▶ **REQUIREMENT**
Among the lines listed below, count those that include the string "comodules", and state only the count.

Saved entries
:::::

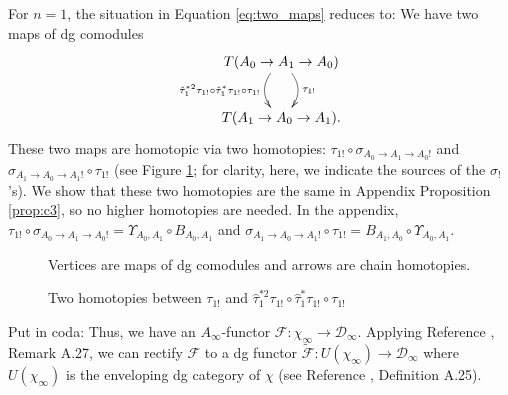 For $n=1$, the situation in Equation 
\ref{eq:two_maps} reduces to: 
We have two maps of dg comodules
$$
\xymatrix{
T(A_0 \to A_1 \to A_0) 
 \ar@/^1pc/[d]^{\tau_{1!}}
 \ar@/_1pc/[d]_{\hat{\tau}_1^{*2} \tau_{1!}\circ
   \hat{\tau}_1^*\tau_{1!}\circ \tau_{1!}}\\
T(A_1 \to A_0 \to A_1).
}
$$
These two maps are homotopic via 
two homotopies: 
$\tau_{1!} \circ \sigma_{A_0 \to A_1 \to A_0!}$ 
and 
$\sigma_{A_1 \to A_0 \to A_1!} \circ \tau_{1!}$ 
(see Figure \ref{fig:two_homotopies_1}; 
for clarity, here, we indicate the sources 
of the $\sigma_!$'s). We show that these two 
homotopies are the same in Appendix Proposition 
\ref{prop:c3}, so no higher homotopies are 
needed. In the appendix, $\tau_{1!} \circ 
\sigma_{A_0 \to A_1 \to A_0!} = \Upsilon_{A_0,A_1} 
\circ B_{A_0,A_1}$ and 
$\sigma_{A_1 \to A_0 \to A_1!} \circ 
\tau_{1!} = B_{A_1,A_0} \circ \Upsilon_{A_0,A_1}$.
%
\begin{figure}%
\xymatrixrowsep{4pc}
\centerline{}
\caption{Two homotopies between 
$\tau_{1!}$ and $\hat{\tau}_1^{*2} \tau_{1!}\circ
\hat{\tau}_1^*\tau_{1!}\circ \tau_{1!}$}
\label{fig:two_homotopies_1}
Vertices are maps of dg comodules and 
arrows are chain homotopies.
\end{figure}
%
Put in coda:
Thus, we have an $A_\infty$-functor 
$\mathcal{F}:\chi_\infty \to
\mathcal{D}_\infty$. Applying Reference 
\cite{F}, Remark A.27, we can rectify 
$\mathcal{F}$ to a dg functor 
$\tilde{\mathcal{F}}: U(\chi_\infty) \to 
\mathcal{D}_\infty$ where $U(\chi_\infty)$ 
is the enveloping dg category of $\chi$ 
(see Reference \cite{F}, Definition A.25).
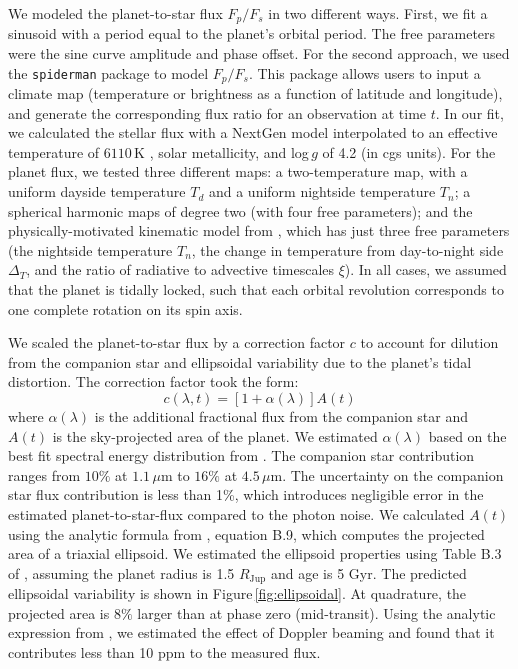 \documentclass[twocolumn, trackchanges]{aastex61}
\begin{document}
We modeled the planet-to-star flux $F_p/F_s$ in two different ways. First, we fit a sinusoid with a period equal to the planet's orbital period. The free parameters were the sine curve amplitude and phase offset. For the second approach, we used the \texttt{spiderman} package \citep{louden17} to model $F_p/F_s$. This package allows users to input a climate map (temperature or brightness as a function of latitude and longitude), and generate the corresponding flux ratio for an observation at time $t$.  In our fit, we calculated the stellar flux with a NextGen model \citep{allard12} interpolated to an effective temperature of $6110\,\mathrm{K}$ \citep{gillon14}, solar metallicity, and log\,$g$ of 4.2 (in cgs units).  For the planet flux, we tested three different maps: a two-temperature map, with a uniform dayside temperature $T_d$ and a uniform nightside temperature $T_n$; a spherical harmonic maps of degree two (with four free parameters); and the physically-motivated kinematic model from \cite{zhang17}, which has just three free parameters (the nightside temperature $T_n$, the change in temperature from day-to-night side $\Delta_T$, and the ratio of radiative to advective timescales $\xi$).  In all cases, we assumed that the planet is tidally locked, such that each orbital revolution corresponds to one complete rotation on its spin axis. 

We scaled the planet-to-star flux by a correction factor $c$ to account for dilution from the companion star and ellipsoidal variability due to the planet's tidal distortion. The correction factor took the form: 
\begin{equation}
	c(\lambda, t) = [1 + \alpha(\lambda)]A(t)
\end{equation}
where $\alpha(\lambda)$ is the additional fractional flux from the companion star and $A(t)$ is the sky-projected area of the planet. We estimated $\alpha(\lambda)$ based on the best fit spectral energy distribution from \cite{cartier17}. The companion star contribution ranges from $10\%$ at $1.1\,\mu$m to $16\%$ at $4.5\,\mu$m. The uncertainty on the companion star flux contribution  is less than 1\%, which introduces negligible error in the estimated planet-to-star-flux compared to the photon noise.   We calculated $A(t)$ using the analytic formula from \cite{leconte11b}, equation B.9, which computes the projected area of a triaxial ellipsoid. We estimated the ellipsoid properties using Table B.3 of \cite{leconte11a}, assuming the planet radius is 1.5 $R_\mathrm{Jup}$ and age is 5 Gyr. The predicted ellipsoidal variability is shown in Figure\,\ref{fig:ellipsoidal}. At quadrature, the projected area is $8\%$ larger than at phase zero (mid-transit). Using the analytic expression from \cite{loeb03}, we estimated the effect of Doppler beaming and found that it contributes less than 10 ppm to the measured flux. 
\end{document}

:::::

▶ **SOLUTION TO THIS PROBLEM**
2